● What to do
Would you copy the records below, exactly and only from their first line through the line containing "trivial deformation class.", without any pictures?

● Stored entries
——

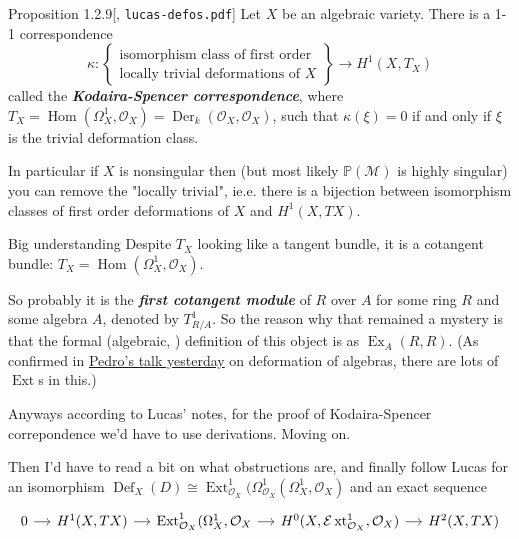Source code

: \begin{thing4}{Proposition 1.2.9}[\cite{def0}, \texttt{lucas-defos.pdf}]\label{prop:1.2.9}\leavevmode
Let \(X\) be an algebraic variety. There is a 1-1 correspondence
\[\kappa: \left\{ \substack{\text{isomorphism class of first order}  \\ \text{locally trivial deformations of \(X\)} } \right\} \longrightarrow H^{1}(X,T_X)\]
called the \textit{\textbf{Kodaira-Spencer correspondence}}, where \(T_X=\operatorname{Hom}(\Omega^1_X,\mathcal{O}_X)= \operatorname{Der}_k(\mathcal{O}_X,\mathcal{O}_X)\), such that \(\kappa(\xi)=0\) if and only if \(\xi\) is the trivial deformation class.

In particular if \(X\) is nonsingular then {\color{2}(but most likely \(\mathbb{P}(\mathcal{M})\) is highly singular)} you can remove the "locally trivial", ie.e. there is a bijection between isomorphism classes of first order deformations of \(X\) and \(H^{1}(X,TX)\).
\end{thing4}

\iffalse

\begin{thing2}{Big understanding}\leavevmode
Despite \(T_X\) looking like a tangent bundle, it is a cotangent bundle: \(T_X=\operatorname{Hom}(\Omega^1_X,\mathcal{O}_X)\).
\end{thing2}

So probably it is the \textit{\textbf{first cotangent module}} of \(R\) over \(A\) for some ring \(R\) and some algebra \(A\), denoted by \(T^1_{R/A}\). So the reason why that remained a mystery is that the formal (algebraic, \cite{def0}) definition of this object is as \(\operatorname{Ex}_A(R,R)\). (As confirmed in \href{https://seminarios.impa.br/visualizar/10126}{Pedro's talk yesterday} on deformation of algebras, there are lots of \(\operatorname{Ex t}\)s in this.)

Anyways according to Lucas' notes, for the proof of Kodaira-Spencer correpondence we'd have to use derivations. Moving on.

Then I'd have to read a bit on what obstructions are, and finally follow Lucas for an isomorphism \(\operatorname{Def}_X(D) \cong \operatorname{Ex t}^1_{\mathcal{O}_X}(\Omega^1_{\mathcal{O}_X}(\Omega^1_X,\mathcal{O}_X)\) and an exact sequence 
\[\begin{tikzcd}[column sep=small]
	0\arrow[r]&H^{1}(X,TX)\arrow[r]&\operatorname{Ex t}^1_{\mathcal{O}_X}(\Omega^1_X,\mathcal{O}_X\arrow[r]&H^{0}(X, \mathcal{E}\operatorname{x t}^1_{\mathcal{O}_X},\mathcal{O}_X)\arrow[r]&H^{2}(X,TX)
\end{tikzcd}\]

——

● Task result
Source code

: \begin{thing4}{Proposition 1.2.9}[\cite{def0}, \texttt{lucas-defos.pdf}]\label{prop:1.2.9}\leavevmode
Let \(X\) be an algebraic variety. There is a 1-1 correspondence
\[\kappa: \left\{ \substack{\text{isomorphism class of first order}  \\ \text{locally trivial deformations of \(X\)} } \right\} \longrightarrow H^{1}(X,T_X)\]
called the \textit{\textbf{Kodaira-Spencer correspondence}}, where \(T_X=\operatorname{Hom}(\Omega^1_X,\mathcal{O}_X)= \operatorname{Der}_k(\mathcal{O}_X,\mathcal{O}_X)\), such that \(\kappa(\xi)=0\) if and only if \(\xi\) is the trivial deformation class.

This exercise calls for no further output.